In the listing that follows, copy out each line that includes the word "main".

RECORDS TO PROCESS -
- Opening Delimiter -

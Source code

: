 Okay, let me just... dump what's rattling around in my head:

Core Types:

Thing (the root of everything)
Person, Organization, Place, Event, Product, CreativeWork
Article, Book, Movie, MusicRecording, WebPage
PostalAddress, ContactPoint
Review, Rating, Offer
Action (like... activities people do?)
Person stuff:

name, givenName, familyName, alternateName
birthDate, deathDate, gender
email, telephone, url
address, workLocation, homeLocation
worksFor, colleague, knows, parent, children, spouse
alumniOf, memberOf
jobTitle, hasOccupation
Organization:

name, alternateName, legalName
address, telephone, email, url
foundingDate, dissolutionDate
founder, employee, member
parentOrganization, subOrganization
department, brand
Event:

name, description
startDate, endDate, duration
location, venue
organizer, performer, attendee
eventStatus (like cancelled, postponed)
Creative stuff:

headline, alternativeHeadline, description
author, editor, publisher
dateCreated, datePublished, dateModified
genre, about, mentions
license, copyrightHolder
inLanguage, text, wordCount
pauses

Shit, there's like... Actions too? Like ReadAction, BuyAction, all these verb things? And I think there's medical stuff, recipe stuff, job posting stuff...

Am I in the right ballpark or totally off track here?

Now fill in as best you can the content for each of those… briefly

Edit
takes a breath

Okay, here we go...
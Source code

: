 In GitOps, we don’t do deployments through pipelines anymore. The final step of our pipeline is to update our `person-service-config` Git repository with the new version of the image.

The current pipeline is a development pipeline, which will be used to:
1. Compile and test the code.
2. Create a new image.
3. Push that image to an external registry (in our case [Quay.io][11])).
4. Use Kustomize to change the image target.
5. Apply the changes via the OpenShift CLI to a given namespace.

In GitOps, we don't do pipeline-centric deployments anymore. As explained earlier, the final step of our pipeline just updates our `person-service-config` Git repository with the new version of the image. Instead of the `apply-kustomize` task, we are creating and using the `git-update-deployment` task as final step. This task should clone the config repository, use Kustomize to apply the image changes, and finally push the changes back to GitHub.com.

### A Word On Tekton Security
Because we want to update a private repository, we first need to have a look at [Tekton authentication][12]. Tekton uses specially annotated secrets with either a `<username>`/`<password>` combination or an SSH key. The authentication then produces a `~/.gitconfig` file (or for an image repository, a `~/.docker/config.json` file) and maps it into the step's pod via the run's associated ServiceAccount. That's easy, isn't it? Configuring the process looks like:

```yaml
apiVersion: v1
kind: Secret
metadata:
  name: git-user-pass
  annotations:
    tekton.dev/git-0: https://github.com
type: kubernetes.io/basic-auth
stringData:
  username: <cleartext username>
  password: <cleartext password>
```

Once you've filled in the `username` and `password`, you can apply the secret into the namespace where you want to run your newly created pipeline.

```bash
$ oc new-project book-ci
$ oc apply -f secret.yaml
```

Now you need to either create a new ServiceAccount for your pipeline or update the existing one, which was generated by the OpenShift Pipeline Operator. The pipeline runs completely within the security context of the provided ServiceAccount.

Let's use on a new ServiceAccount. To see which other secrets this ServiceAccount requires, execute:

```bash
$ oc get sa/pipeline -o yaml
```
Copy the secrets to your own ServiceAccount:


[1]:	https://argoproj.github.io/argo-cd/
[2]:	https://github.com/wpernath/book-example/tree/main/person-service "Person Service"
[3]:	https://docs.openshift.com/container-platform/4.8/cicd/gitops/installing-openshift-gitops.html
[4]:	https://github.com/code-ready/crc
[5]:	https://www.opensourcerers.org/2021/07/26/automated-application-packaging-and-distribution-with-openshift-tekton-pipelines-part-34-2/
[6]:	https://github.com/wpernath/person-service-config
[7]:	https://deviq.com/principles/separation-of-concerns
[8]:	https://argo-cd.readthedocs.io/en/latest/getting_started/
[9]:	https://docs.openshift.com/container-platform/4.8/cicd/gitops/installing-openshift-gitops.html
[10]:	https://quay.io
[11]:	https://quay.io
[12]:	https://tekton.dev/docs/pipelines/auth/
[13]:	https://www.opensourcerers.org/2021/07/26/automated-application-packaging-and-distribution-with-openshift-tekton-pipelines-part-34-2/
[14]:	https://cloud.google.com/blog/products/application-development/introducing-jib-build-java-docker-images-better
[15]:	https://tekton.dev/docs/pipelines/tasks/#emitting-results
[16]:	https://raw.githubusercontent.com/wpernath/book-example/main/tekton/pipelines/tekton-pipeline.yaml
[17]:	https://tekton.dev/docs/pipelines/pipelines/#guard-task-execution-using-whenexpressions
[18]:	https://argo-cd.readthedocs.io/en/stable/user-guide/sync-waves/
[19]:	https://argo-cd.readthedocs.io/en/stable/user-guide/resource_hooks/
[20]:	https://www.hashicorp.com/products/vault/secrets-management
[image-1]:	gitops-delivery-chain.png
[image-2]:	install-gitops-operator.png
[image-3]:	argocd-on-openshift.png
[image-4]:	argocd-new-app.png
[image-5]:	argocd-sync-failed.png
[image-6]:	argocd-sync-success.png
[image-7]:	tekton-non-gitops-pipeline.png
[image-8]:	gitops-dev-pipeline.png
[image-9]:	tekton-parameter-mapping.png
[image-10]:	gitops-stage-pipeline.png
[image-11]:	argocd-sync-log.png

- Closing Delimiter -

OUTPUT BELOW -
[2]:	https://github.com/wpernath/book-example/tree/main/person-service "Person Service"
[16]:	https://raw.githubusercontent.com/wpernath/book-example/main/tekton/pipelines/tekton-pipeline.yaml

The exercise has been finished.